In general we start to see Microsoft products as they are coming out. Super-users - beta testers and community-involved people who attend events and so on - may see products up to a year before. By that time (as I learned today) Rick Rashid and his team are three to ten years past what they probably started.
Rick is senior vice-president who founded and still runs Microsoft Research. Celebrating their fifteenth anniversary, this team has evolved from a handful of far-seeing individuals into a team approaching eight hundred in six sites across three continents.
From what I can tell they do not develop products - they are too advanced for that. Instead they are developing many of the ideas that future technologies will use as their foundation.
Unlike product teams their research is usually public - they publish most of their research for others to use, and this research touches on much more than servers and apps.
In one demo they showed how they are working with NASA and other international space agencies to map space - not the solar system or the galaxy which for the average astronomer is mostly known - rather they zoomed out from Building 33 (Microsoft Conference Center) to galaxies twenty-five million light years away, as mapped by tools such as the Hubble telescope and others.
At another booth I was introduced to a new term - the Body Area Network.
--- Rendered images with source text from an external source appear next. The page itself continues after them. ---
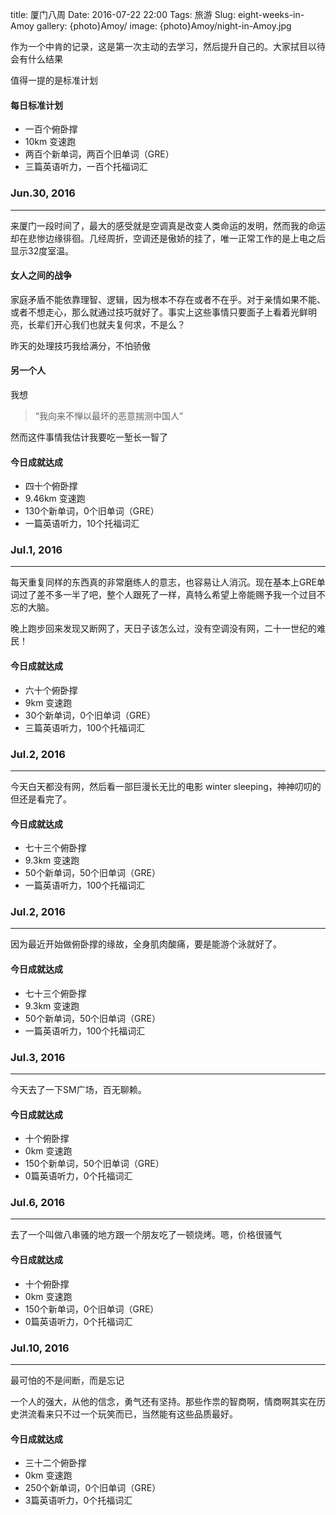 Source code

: title: 厦门八周
Date: 2016-07-22 22:00
Tags: 旅游 
Slug: eight-weeks-in-Amoy
gallery: {photo}Amoy/
image: {photo}Amoy/night-in-Amoy.jpg

作为一个中肯的记录，这是第一次主动的去学习，然后提升自己的。大家拭目以待会有什么结果


值得一提的是标准计划
#### 每日标准计划
- 一百个俯卧撑
- 10km 变速跑
- 两百个新单词，两百个旧单词（GRE）
- 三篇英语听力，一百个托福词汇


### Jun.30, 2016
---
来厦门一段时间了，最大的感受就是空调真是改变人类命运的发明，然而我的命运却在悲惨边缘徘徊。几经周折，空调还是傲娇的挂了，唯一正常工作的是上电之后显示32度室温。
#### 女人之间的战争
家庭矛盾不能依靠理智、逻辑，因为根本不存在或者不在乎。对于亲情如果不能、或者不想走心，那么就通过技巧就好了。事实上这些事情只要面子上看着光鲜明亮，长辈们开心我们也就夫复何求，不是么？

昨天的处理技巧我给满分，不怕骄傲

#### 另一个人
我想
> “我向来不惮以最坏的恶意揣测中国人”

然而这件事情我估计我要吃一堑长一智了
#### 今日成就达成
- 四十个俯卧撑
- 9.46km 变速跑
- 130个新单词，0个旧单词（GRE）
- 一篇英语听力，10个托福词汇

### Jul.1, 2016
---
每天重复同样的东西真的非常磨练人的意志，也容易让人消沉。现在基本上GRE单词过了差不多一半了吧，整个人跟死了一样，真特么希望上帝能赐予我一个过目不忘的大脑。

晚上跑步回来发现又断网了，天日子该怎么过，没有空调没有网，二十一世纪的难民！
#### 今日成就达成
- 六十个俯卧撑
- 9km 变速跑
- 30个新单词，0个旧单词（GRE）
- 三篇英语听力，100个托福词汇

### Jul.2, 2016
---
今天白天都没有网，然后看一部巨漫长无比的电影 winter sleeping，神神叨叨的但还是看完了。
#### 今日成就达成
- 七十三个俯卧撑
- 9.3km 变速跑
- 50个新单词，50个旧单词（GRE）
- 一篇英语听力，100个托福词汇


### Jul.2, 2016
---
因为最近开始做俯卧撑的缘故，全身肌肉酸痛，要是能游个泳就好了。
#### 今日成就达成
- 七十三个俯卧撑
- 9.3km 变速跑
- 50个新单词，50个旧单词（GRE）
- 一篇英语听力，100个托福词汇

### Jul.3, 2016
---
今天去了一下SM广场，百无聊赖。 
#### 今日成就达成
- 十个俯卧撑
- 0km 变速跑
- 150个新单词，50个旧单词（GRE）
- 0篇英语听力，0个托福词汇

### Jul.6, 2016
---
去了一个叫做八串骚的地方跟一个朋友吃了一顿烧烤。嗯，价格很骚气
#### 今日成就达成
- 十个俯卧撑
- 0km 变速跑
- 150个新单词，0个旧单词（GRE）
- 0篇英语听力，0个托福词汇

### Jul.10, 2016
---
最可怕的不是间断，而是忘记

一个人的强大，从他的信念，勇气还有坚持。那些作祟的智商啊，情商啊其实在历史洪流看来只不过一个玩笑而已，当然能有这些品质最好。

#### 今日成就达成
- 三十二个俯卧撑
- 0km 变速跑
- 250个新单词，0个旧单词（GRE）
- 3篇英语听力，0个托福词汇


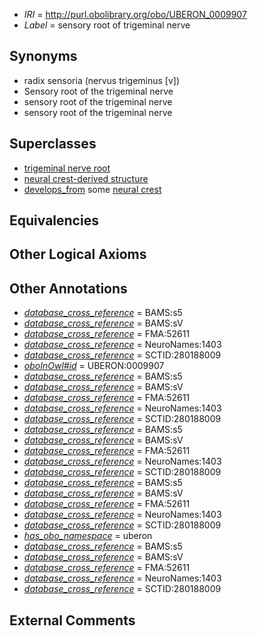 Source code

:  * *IRI* = http://purl.obolibrary.org/obo/UBERON_0009907
 * *Label* = sensory root of trigeminal nerve

## Synonyms

 * radix sensoria (nervus trigeminus [v])
 * Sensory root of the trigeminal nerve
 * sensory root of the trigeminal nerve
 * sensory root of the trigeminal nerve

## Superclasses

 * [trigeminal nerve root](../../UBERON/73/UBERON_0004673.md)
 * [neural crest-derived structure](../../UBERON/13/UBERON_0010313.md)
 * [develops_from](../../RO/02/RO_0002202.md) some [neural crest](../../UBERON/42/UBERON_0002342.md)

## Equivalencies


## Other Logical Axioms


## Other Annotations

 * *[database_cross_reference](../../ef/oboInOwl#hasDbXref.md)* = BAMS:s5
 * *[database_cross_reference](../../ef/oboInOwl#hasDbXref.md)* = BAMS:sV
 * *[database_cross_reference](../../ef/oboInOwl#hasDbXref.md)* = FMA:52611
 * *[database_cross_reference](../../ef/oboInOwl#hasDbXref.md)* = NeuroNames:1403
 * *[database_cross_reference](../../ef/oboInOwl#hasDbXref.md)* = SCTID:280188009
 * *[oboInOwl#id](../../id/oboInOwl#id.md)* = UBERON:0009907
 * *[database_cross_reference](../../ef/oboInOwl#hasDbXref.md)* = BAMS:s5
 * *[database_cross_reference](../../ef/oboInOwl#hasDbXref.md)* = BAMS:sV
 * *[database_cross_reference](../../ef/oboInOwl#hasDbXref.md)* = FMA:52611
 * *[database_cross_reference](../../ef/oboInOwl#hasDbXref.md)* = NeuroNames:1403
 * *[database_cross_reference](../../ef/oboInOwl#hasDbXref.md)* = SCTID:280188009
 * *[database_cross_reference](../../ef/oboInOwl#hasDbXref.md)* = BAMS:s5
 * *[database_cross_reference](../../ef/oboInOwl#hasDbXref.md)* = BAMS:sV
 * *[database_cross_reference](../../ef/oboInOwl#hasDbXref.md)* = FMA:52611
 * *[database_cross_reference](../../ef/oboInOwl#hasDbXref.md)* = NeuroNames:1403
 * *[database_cross_reference](../../ef/oboInOwl#hasDbXref.md)* = SCTID:280188009
 * *[database_cross_reference](../../ef/oboInOwl#hasDbXref.md)* = BAMS:s5
 * *[database_cross_reference](../../ef/oboInOwl#hasDbXref.md)* = BAMS:sV
 * *[database_cross_reference](../../ef/oboInOwl#hasDbXref.md)* = FMA:52611
 * *[database_cross_reference](../../ef/oboInOwl#hasDbXref.md)* = NeuroNames:1403
 * *[database_cross_reference](../../ef/oboInOwl#hasDbXref.md)* = SCTID:280188009
 * *[has_obo_namespace](../../ce/oboInOwl#hasOBONamespace.md)* = uberon
 * *[database_cross_reference](../../ef/oboInOwl#hasDbXref.md)* = BAMS:s5
 * *[database_cross_reference](../../ef/oboInOwl#hasDbXref.md)* = BAMS:sV
 * *[database_cross_reference](../../ef/oboInOwl#hasDbXref.md)* = FMA:52611
 * *[database_cross_reference](../../ef/oboInOwl#hasDbXref.md)* = NeuroNames:1403
 * *[database_cross_reference](../../ef/oboInOwl#hasDbXref.md)* = SCTID:280188009

## External Comments

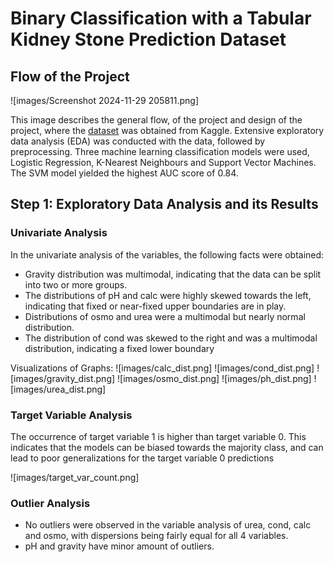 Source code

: # Binary Classification with a Tabular Kidney Stone Prediction Dataset 

## Flow of the Project 
![images/Screenshot 2024-11-29 205811.png] 

This image describes the general flow, of the project and design of the project, where the [dataset](https://www.kaggle.com/competitions/playground-series-s3e12/data) was obtained from Kaggle. Extensive exploratory data analysis (EDA) was conducted with the data, followed by preprocessing. Three machine learning classification models were used, Logistic Regression, K-Nearest Neighbours and Support Vector Machines. The SVM model yielded the highest AUC score of 0.84. 

## Step 1: Exploratory Data Analysis and its Results 

### Univariate Analysis
In the univariate analysis of the variables, the following facts were obtained: 
- Gravity distribution was multimodal, indicating that the data can be split into two or more groups.
- The distributions of pH and calc were highly skewed towards the left, indicating that fixed or near-fixed upper boundaries are in play.
- Distributions of osmo and urea were a multimodal but nearly normal distribution.
- The distribution of cond was skewed to the right and was a multimodal distribution, indicating a fixed lower boundary

Visualizations of Graphs:
![images/calc_dist.png]
![images/cond_dist.png]
![images/gravity_dist.png]
![images/osmo_dist.png]
![images/ph_dist.png]
![images/urea_dist.png]

### Target Variable Analysis 
The occurrence of target variable 1 is higher than target variable 0. This indicates that the models can be biased towards the majority class, and can lead to poor generalizations for the target variable 0 predictions 

![images/target_var_count.png]

### Outlier Analysis 
- No outliers were observed in the variable analysis of urea, cond, calc and osmo, with dispersions being fairly equal for all 4 variables.
- pH and gravity have minor amount of outliers.

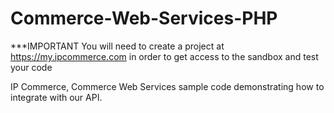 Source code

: Commerce-Web-Services-PHP
=========================
***IMPORTANT You will need to create a project at https://my.ipcommerce.com in order to get access to the sandbox and test your code

IP Commerce, Commerce Web Services sample code demonstrating how to integrate with our API.
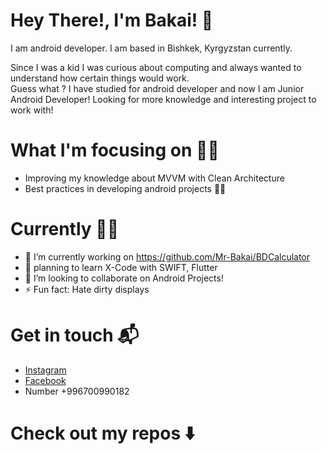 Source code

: 
# Hey There!, I'm Bakai! :wave:


I am android developer. I am based in Bishkek, Kyrgyzstan  currently. 

Since I was a kid I was curious about computing and always wanted to understand  how certain things would work.\
Guess what ? I have studied for android developer and now I am Junior Android Developer! Looking for more knowledge and interesting project to work with! 


# What I'm focusing on 👨‍💻
- Improving my knowledge about  MVVM with Clean Architecture 
- Best practices in developing android projects 🤟🏻


  
  
# Currently 👨‍💻
  
- 🔭 I’m currently working on https://github.com/Mr-Bakai/BDCalculator
- 🌱 planning to learn X-Code with SWIFT, Flutter
- 👯 I’m looking to collaborate on Android Projects! 
- ⚡ Fun fact: Hate dirty displays 


# Get in touch 📬
- [Instagram](https://www.instagram.com/bakaismailov/)
- [Facebook](https://www.facebook.com/Isamailov)
- Number +996700990182



# Check out my repos ⬇️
A European team (the two researchers I spoke with were Dutch and German) have developed a way to collate data from a heart monitor, blood glucose monitor, and several other biometric sensors (in a watch and other devices) to recommend Insulin injections, and to report data to the diabetic's physician to adjust treatments. Also pregnant women with troubled pregnancies can connect real-time to a nurse who monitors this data to monitor the mother's and the fetus' heart rates, enabling women who otherwise would have been bedridden for months to be out and about.
Windows Vista is cool, and it is now. Microsoft Research is science fiction - ten years forward right in front of you. The future really does look bright!